- Film poster by Reynold Brown
- Directed by: Jack Sher
- Written by: Sy Gomberg Jack Sher
- Based on: story by Sy Gomberg
- Produced by: Sy Gomberg
- Starring: Audie Murphy Joanne Dru Gilbert Roland Jim Backus Sandra Dee
- Cinematography: Harold Lipstein
- Edited by: George Gittens
- Music by: Hans J. Salter
- Color process: Eastmancolor
- Production company: Universal-International
- Distributed by: Universal Pictures
- Release date: May 27, 1959;
- Running time: 85 minutes
- Country: United States
- Language: English

= The Wild and the Innocent =

1959 film by Jack Sher

The Wild and the Innocent is a 1959 American CinemaScope Western film directed by Jack Sher and starring Audie Murphy and Sandra Dee, two inexperienced young people who get into trouble when they visit a town for the very first time.
The film was the final Universal-International film shot in CinemaScope.

==Plot==
Shy and naive mountain trapper Yancy travels through Wyoming with his uncle and his uncle's Indian wife. After Uncle Lije is injured by a bear, Yancy is sent to trade their beaver pelts for money and supplies. When he arrives at the trading post, he finds it has been burnt down by an Indian who was sold moonshine by a lazy sneak thief, Ben Stocker. The trading post owner tells Yancy that he will have to ride two more days to the nearest town, Casper, Wyoming, to trade his furs. Stocker tries to trade his oldest daughter Rosalie to Yancy for some furs, but is rebuffed. The next day, Yancy finds that Rosalie has run away from her father and wants him to take her to town.
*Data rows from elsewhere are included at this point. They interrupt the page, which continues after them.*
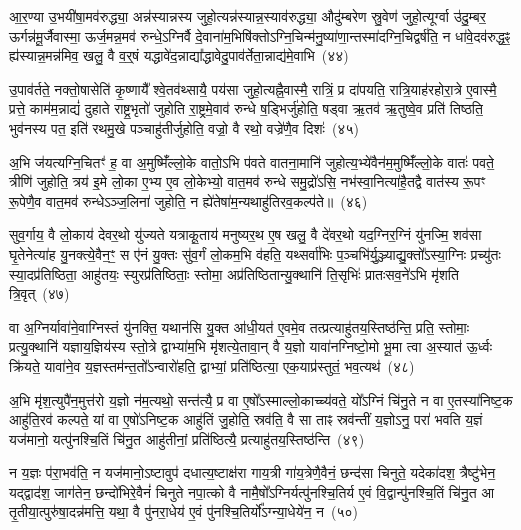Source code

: आ॒र॒ण्या उ॒भयी॑षा॒मव॑रुद्ध्या॒ अन्न॑स्यान्नस्य जुहो॒त्यन्न॑स्यान्न॒स्याव॑रुद्ध्या॒ औदु॑म्बरेण स्रु॒वेण॑ जुहो॒त्यूर्ग्वा उ॑दु॒म्बर॒ ऊर्गन्न॑मू॒र्जैवास्मा॒ ऊर्ज॒मन्न॒मव॑ रुन्धे॒\-ऽग्निर्वै दे॒वाना॑म॒भिषि॑क्तो\-ऽग्नि॒चिन्म॑नु॒ष्या॑णा॒न्तस्मा॑दग्नि॒चिद्वर्\mbox{}ष॑ति॒ न धा॑वे॒दव॑रुद्ध॒ꣴ॒ ह्य॑स्यान्न॒मन्न॑मिव॒ खलु॒ वै व॒र्॒\mbox{}षं यद्धावे॑द॒न्नाद्या᳚द्धावेदु॒पाव॑र्तेता॒न्नाद्य॑मे॒वाभि~(४४)

उ॒पाव॑र्तते॒ नक्तो॒षासेति॑ कृ॒ष्णायै᳚ श्वे॒तव॑थ्सायै॒ पय॑सा जुहो॒त्यह्नै॒वास्मै॒ रात्रिं॒ प्र दा॑पयति॒ रात्रि॒याह॑रहोरा॒त्रे ए॒वास्मै॒ प्रत्ते॒ काम॑म॒न्नाद्यं॑ दुहाते राष्ट्र॒भृतो॑ जुहोति रा॒ष्ट्रमे॒वाव॑ रुन्धे ष॒ड्भिर्जु॑होति॒ षड्वा ऋ॒तव॑ ऋ॒तुष्वे॒व प्रति॑ तिष्ठति॒ भुव॑नस्य पत॒ इति॑ रथमु॒खे पञ्चाहु॑तीर्जुहोति॒ वज्रो॒ वै रथो॒ वज्रे॑णै॒व दिशः॑~(४५)

अ॒भि ज॑यत्यग्नि॒चितꣳ॑ ह॒ वा अ॒मुष्मिँ॑ल्लो॒के वातो॒\-ऽभि प॑वते वातना॒मानि॑ जुहोत्य॒भ्ये॑वैन॑म॒मुष्मिँ॑ल्लो॒के वातः॑ पवते॒ त्रीणि॑ जुहोति॒ त्रय॑ इ॒मे लो॒का ए॒भ्य ए॒व लो॒केभ्यो॒ वात॒मव॑ रुन्धे समु॒द्रो॑\-ऽसि॒ नभ॑स्वा॒नित्या॑है॒तद्वै वात॑स्य रू॒पꣳ रू॒पेणै॒व वात॒मव॑ रुन्धे\-ऽञ्ज॒लिना॑ जुहोति॒ न ह्ये॑तेषा॑म॒न्यथाहु॑तिरव॒कल्प॑ते॥~(४६)

{\anuvakamend[{ओष॑धयः स॒प्ताभि दिशो॒\-ऽन्यथा॒ द्वे च॑}]}%

सुव॒र्गाय॒ वै लो॒काय॑ देवर॒थो यु॑ज्यते यत्राकू॒ताय॑ मनुष्यर॒थ ए॒ष खलु॒ वै दे॑वर॒थो यद॒ग्निर॒ग्निं यु॑नज्मि॒ शव॑सा घृ॒तेनेत्या॑ह यु॒नक्त्ये॒वैन॒ꣳ॒ स ए॑नं यु॒क्तः सु॑व॒र्गं लो॒कम॒भि व॑हति॒ यथ्सर्वा॑भिः प॒ञ्चभि॑र्यु॒ञ्ज्याद्यु॒क्तो᳚\-ऽस्या॒ग्निः प्रच्यु॑तः स्या॒दप्र॑तिष्ठिता॒ आहु॑तयः॒ स्युरप्र॑तिष्ठिताः॒ स्तोमा॒ अप्र॑तिष्ठितान्यु॒क्थानि॑ ति॒सृभिः॑ प्रातःसव॒ने॑\-ऽभि मृ॑शति त्रि॒वृत्~(४७)

वा अ॒ग्निर्यावा॑ने॒वाग्निस्तं यु॑नक्ति॒ यथान॑सि यु॒क्त आ॑धी॒यत॑ ए॒वमे॒व तत्प्रत्याहु॑तय॒स्तिष्ठ॑न्ति॒ प्रति॒ स्तोमाः॒ प्रत्यु॒क्थानि॑ यज्ञाय॒ज्ञिय॑स्य स्तो॒त्रे द्वाभ्या॑म॒भि मृ॑शत्ये॒तावा॒न् वै य॒ज्ञो यावा॑नग्निष्टो॒मो भू॒मा त्वा अ॒स्यात॑ ऊ॒र्ध्वः क्रि॑यते॒ यावा॑ने॒व य॒ज्ञस्तम॑न्त॒तो᳚\-ऽन्वारो॑हति॒ द्वाभ्यां॒ प्रति॑ष्ठित्या॒ एक॒याप्र॑स्तुतं॒ भव॒त्यथ॑~(४८)

अ॒भि मृ॑श॒त्युपै॑न॒मुत्त॑रो य॒ज्ञो न॑म॒त्यथो॒ सन्त॑त्यै॒ प्र वा ए॒षो᳚\-ऽस्माल्लो॒काच्च्य॑वते॒ यो᳚\-ऽग्निं चि॑नु॒ते न वा ए॒तस्या॑निष्ट॒क आहु॑ति॒रव॑ कल्पते॒ यां वा ए॒षो॑\-ऽनिष्ट॒क आहु॑तिं जु॒होति॒ स्रव॑ति॒ वै सा ताꣴ स्रव॑न्तीं य॒ज्ञो\-ऽनु॒ परा॑ भवति य॒ज्ञं यज॑मानो॒ यत्पु॑नश्चि॒तिं चि॑नु॒त आहु॑तीनां॒ प्रति॑ष्ठित्यै॒ प्रत्याहु॑तय॒स्तिष्ठ॑न्ति~(४९)

न य॒ज्ञः प॑रा॒भव॑ति॒ न यज॑मानो॒\-ऽष्टावुप॑ दधात्य॒ष्टाक्ष॑रा गाय॒त्री गा॑य॒त्रेणै॒वैनं॒ छन्द॑सा चिनुते॒ यदेका॑\-दश॒ त्रैष्टु॑भेन॒ यद्द्वाद॑श॒ जाग॑तेन॒ छन्दो॑भिरे॒वैनं॑ चिनुते नपा॒त्को वै नामै॒षो᳚\-ऽग्निर्यत्पु॑नश्चि॒तिर्य ए॒वं वि॒द्वान्पु॑नश्चि॒तिं चि॑नु॒त आ तृ॒तीया॒त्पुरु॑षा॒दन्न॑मत्ति॒ यथा॒ वै पु॑नरा॒धेय॑ ए॒वं पु॑नश्चि॒तिर्यो᳚\-ऽग्न्या॒धेये॑न॒ न~(५०)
When they reach the town it is July 4 and festivities are in full swing. After he trades his furs, Yancy gets Rosalie some new clothes so she will be presentable to look for a job. Paul Bartell, the town's corrupt sheriff, says he will find Rosalie a job at the dance hall, and Yancy believes that this will be alright. Yancy falls for a local woman, Marcy Howard, who works at the dance hall. When he finds out what really goes on at the dance hall, Yancy goes to get Rosalie. Bartell, who intends to earn good money with Rosalie, refuses to let the girl go, and Yancy is forced to shoot him in self-defense.

The next day, Yancy is loading up to leave for the mountains, while he intends for Rosalie to stay at the general store and be cared for by Mr. and Mrs. Forbes, the store keepers. However, Rosalie refuses to part from him. In the end Uncle Lije and Yancy head back into the mountains with Rosalie riding on the back of Yancy's horse.

==Cast==
- Audie Murphy as Yancy Hawks
- Joanne Dru as Marcy Howard
- Gilbert Roland as Sheriff Paul Bartell
- Jim Backus as Cecil Forbes
- Sandra Dee as Rosalie Stocker
- George Mitchell as Uncle Lije Hawks
- Peter Breck as Chip
- Strother Martin as Ben Stocker
- Wesley Marie Tackitt as Ma Ransome
- Betty Harford as Mrs. Forbes
- Mel Leonard as Pitchman
- Lillian Adams as Kiri Hawks
- Val Benedict as Richie
- Jim Sheppard as Henchman
- Edson Stroll as Henchman (as Ed Stroll)
- John Qualls as Henchman
- Frank Wolff as Henchman
- Rosemary Eliot as Dancehall Girl
- Barboura Morris as Dancehall Girl
- Louise Glenn as Dancehall Girl
- Stephen Roberts as Bouncer
- Tammy Windsor as Townswoman

==Production==
Filming took place in Big Bear Lake, California starting October 1958. The film was known as The Buckskin Lad and the Calico Girl.